Anthologist of shadows “The great principle of art,
breadth of light and shadow” counsels Sir Uvedale Price
for whom the eye should not be “stopt

and harassed by little disunited, discordant parts”
Nor is Democracy little discordant parts Rhododendron,
Azalea, rhodora, sweet gum, spice bush, green ash,

cucumber magnolia, Siberian elm “The essence”
says Price “is connection”

It is hard to give a sense of the texture of the whole poem, but even in so short a quotation you see the mingling of personal loss, aesthetics, civics, the names of plants and shrubs, and (elsewhere) passages about the Civil War and slavery that give this stirring poem its breadth.

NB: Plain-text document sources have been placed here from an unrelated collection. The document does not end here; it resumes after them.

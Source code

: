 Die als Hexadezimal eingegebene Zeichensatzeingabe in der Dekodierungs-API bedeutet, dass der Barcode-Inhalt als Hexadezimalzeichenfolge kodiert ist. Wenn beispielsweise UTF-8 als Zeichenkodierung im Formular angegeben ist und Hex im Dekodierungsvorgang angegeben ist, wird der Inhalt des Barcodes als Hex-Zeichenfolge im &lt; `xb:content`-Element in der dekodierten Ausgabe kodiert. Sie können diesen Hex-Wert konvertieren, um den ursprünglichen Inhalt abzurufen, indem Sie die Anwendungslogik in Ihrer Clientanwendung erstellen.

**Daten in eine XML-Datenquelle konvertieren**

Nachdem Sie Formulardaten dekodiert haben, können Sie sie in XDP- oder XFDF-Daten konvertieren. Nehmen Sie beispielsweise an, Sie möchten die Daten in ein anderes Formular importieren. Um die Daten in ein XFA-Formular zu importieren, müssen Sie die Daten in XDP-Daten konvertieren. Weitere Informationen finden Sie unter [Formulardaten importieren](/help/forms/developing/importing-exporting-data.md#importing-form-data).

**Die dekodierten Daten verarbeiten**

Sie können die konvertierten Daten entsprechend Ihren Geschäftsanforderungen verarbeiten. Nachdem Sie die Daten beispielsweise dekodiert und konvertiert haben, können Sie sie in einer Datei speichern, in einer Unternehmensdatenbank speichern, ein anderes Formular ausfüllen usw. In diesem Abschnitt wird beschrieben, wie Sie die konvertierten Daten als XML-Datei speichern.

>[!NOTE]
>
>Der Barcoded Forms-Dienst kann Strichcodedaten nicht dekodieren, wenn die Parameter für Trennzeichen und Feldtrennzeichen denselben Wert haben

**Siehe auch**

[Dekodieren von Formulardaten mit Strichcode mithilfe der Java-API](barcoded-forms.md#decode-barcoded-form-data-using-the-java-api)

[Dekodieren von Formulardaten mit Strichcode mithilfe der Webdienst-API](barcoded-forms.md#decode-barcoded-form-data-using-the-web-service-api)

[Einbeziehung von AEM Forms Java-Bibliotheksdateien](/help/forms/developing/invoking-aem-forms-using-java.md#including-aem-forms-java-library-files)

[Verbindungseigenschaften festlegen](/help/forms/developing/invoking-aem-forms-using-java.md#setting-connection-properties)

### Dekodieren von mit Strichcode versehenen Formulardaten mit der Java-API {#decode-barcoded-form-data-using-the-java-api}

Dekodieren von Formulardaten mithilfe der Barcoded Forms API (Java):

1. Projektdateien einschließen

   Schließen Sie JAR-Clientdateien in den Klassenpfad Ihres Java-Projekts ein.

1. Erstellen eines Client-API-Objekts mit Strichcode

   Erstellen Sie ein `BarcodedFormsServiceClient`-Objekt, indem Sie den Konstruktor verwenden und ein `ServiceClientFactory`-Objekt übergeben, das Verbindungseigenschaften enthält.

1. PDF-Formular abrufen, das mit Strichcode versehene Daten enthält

The problem in “Earthworks” is how to represent the peril of American life, which threatens at every point to splinter into those “discordant parts,” while also proposing means of connection that carry persuasive power. The choppy, unpunctuated lines of this poem give to every phrase and image cluster a unique identity, as though straining against the regular lines and stanzas. Democracy, like a park, like a poem, depends on the vitality of its constituent parts as well as the coherence of its larger orders and patterns. “Earthworks” handles these tensions internally, but Warren’s career—in the range and diversity of her poems, as well as in the overall commitment to an American demotic that unites her with non-poets—is itself a great example of how a contemporary life might be construed in the broadest terms: of art and citizenship, loss and pleasure, language and silence.